+++ Dataset excerpts

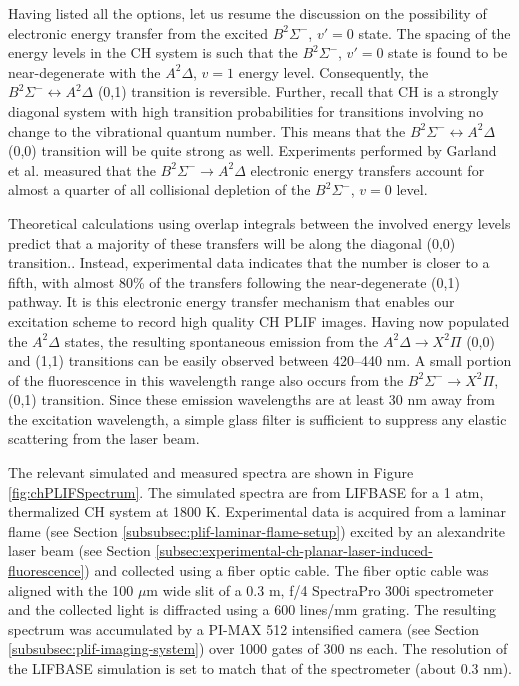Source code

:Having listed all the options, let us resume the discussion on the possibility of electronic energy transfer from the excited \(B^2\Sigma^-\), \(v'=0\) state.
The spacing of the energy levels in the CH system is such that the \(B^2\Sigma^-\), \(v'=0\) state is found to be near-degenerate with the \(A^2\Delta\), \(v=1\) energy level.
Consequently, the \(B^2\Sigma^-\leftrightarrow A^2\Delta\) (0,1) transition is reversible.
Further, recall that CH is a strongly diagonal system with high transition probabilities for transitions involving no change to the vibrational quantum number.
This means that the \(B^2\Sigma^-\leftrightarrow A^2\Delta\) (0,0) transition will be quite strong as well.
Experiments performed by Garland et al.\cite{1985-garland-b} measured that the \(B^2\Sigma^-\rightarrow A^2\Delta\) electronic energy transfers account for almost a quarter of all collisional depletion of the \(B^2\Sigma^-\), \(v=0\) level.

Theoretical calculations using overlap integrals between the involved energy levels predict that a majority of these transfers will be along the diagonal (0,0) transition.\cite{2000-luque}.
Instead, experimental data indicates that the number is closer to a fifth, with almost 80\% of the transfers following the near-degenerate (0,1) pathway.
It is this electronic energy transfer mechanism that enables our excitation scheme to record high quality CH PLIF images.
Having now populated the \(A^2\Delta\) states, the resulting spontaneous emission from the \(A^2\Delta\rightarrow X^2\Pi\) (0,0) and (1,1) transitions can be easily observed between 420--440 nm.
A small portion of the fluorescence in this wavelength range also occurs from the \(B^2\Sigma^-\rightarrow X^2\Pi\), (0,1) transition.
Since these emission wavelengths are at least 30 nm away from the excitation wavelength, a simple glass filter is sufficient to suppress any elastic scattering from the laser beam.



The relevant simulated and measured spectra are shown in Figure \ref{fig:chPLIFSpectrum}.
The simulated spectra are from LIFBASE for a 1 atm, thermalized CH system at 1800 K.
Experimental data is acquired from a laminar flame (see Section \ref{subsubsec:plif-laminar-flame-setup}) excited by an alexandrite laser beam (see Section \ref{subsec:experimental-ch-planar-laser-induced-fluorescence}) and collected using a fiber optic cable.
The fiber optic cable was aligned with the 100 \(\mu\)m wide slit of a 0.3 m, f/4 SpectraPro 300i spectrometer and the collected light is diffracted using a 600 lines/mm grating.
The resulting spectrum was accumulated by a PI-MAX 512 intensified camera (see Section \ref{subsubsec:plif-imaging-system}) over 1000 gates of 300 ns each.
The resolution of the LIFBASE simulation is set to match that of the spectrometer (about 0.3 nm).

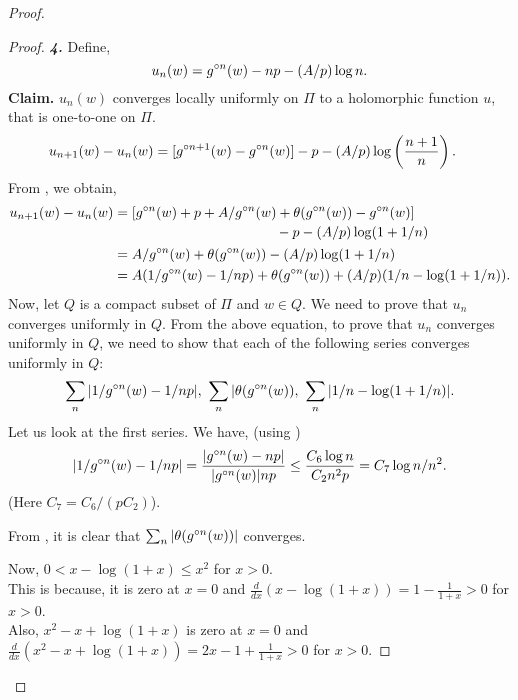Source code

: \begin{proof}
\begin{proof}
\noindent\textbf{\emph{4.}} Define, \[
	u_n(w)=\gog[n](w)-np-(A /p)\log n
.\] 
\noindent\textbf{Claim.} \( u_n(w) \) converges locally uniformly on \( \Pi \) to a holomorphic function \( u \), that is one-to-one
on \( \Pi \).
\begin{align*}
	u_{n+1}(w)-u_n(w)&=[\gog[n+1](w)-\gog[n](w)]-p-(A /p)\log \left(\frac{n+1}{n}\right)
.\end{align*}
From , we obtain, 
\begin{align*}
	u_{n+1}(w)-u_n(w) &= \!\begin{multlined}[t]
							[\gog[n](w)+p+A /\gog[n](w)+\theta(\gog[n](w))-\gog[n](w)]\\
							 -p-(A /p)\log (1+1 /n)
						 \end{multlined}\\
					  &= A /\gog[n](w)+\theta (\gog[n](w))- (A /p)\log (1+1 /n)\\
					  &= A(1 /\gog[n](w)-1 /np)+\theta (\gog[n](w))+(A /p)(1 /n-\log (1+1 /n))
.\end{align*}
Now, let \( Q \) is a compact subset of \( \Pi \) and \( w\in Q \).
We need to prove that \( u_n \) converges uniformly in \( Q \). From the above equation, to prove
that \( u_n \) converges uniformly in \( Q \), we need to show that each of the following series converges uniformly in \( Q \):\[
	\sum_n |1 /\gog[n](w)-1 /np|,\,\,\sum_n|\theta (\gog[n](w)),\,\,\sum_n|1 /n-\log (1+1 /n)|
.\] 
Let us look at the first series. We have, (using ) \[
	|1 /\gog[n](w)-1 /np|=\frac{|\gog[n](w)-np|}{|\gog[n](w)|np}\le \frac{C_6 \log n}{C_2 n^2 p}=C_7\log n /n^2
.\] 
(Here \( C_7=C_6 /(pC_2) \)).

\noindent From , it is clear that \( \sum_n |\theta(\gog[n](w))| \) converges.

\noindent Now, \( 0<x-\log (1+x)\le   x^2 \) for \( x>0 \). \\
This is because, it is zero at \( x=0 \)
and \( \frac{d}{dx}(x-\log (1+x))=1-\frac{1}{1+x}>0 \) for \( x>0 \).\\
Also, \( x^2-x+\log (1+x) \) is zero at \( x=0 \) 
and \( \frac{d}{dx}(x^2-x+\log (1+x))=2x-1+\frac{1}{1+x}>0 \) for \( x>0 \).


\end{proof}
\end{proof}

++++++

** Task item **
Output exactly the lines from the first line of the records through the line containing "Instead, experimental data". Leave out every picture.

** Your response **
Source code

:Having listed all the options, let us resume the discussion on the possibility of electronic energy transfer from the excited \(B^2\Sigma^-\), \(v'=0\) state.
The spacing of the energy levels in the CH system is such that the \(B^2\Sigma^-\), \(v'=0\) state is found to be near-degenerate with the \(A^2\Delta\), \(v=1\) energy level.
Consequently, the \(B^2\Sigma^-\leftrightarrow A^2\Delta\) (0,1) transition is reversible.
Further, recall that CH is a strongly diagonal system with high transition probabilities for transitions involving no change to the vibrational quantum number.
This means that the \(B^2\Sigma^-\leftrightarrow A^2\Delta\) (0,0) transition will be quite strong as well.
Experiments performed by Garland et al.\cite{1985-garland-b} measured that the \(B^2\Sigma^-\rightarrow A^2\Delta\) electronic energy transfers account for almost a quarter of all collisional depletion of the \(B^2\Sigma^-\), \(v=0\) level.

Theoretical calculations using overlap integrals between the involved energy levels predict that a majority of these transfers will be along the diagonal (0,0) transition.\cite{2000-luque}.
Instead, experimental data indicates that the number is closer to a fifth, with almost 80\% of the transfers following the near-degenerate (0,1) pathway.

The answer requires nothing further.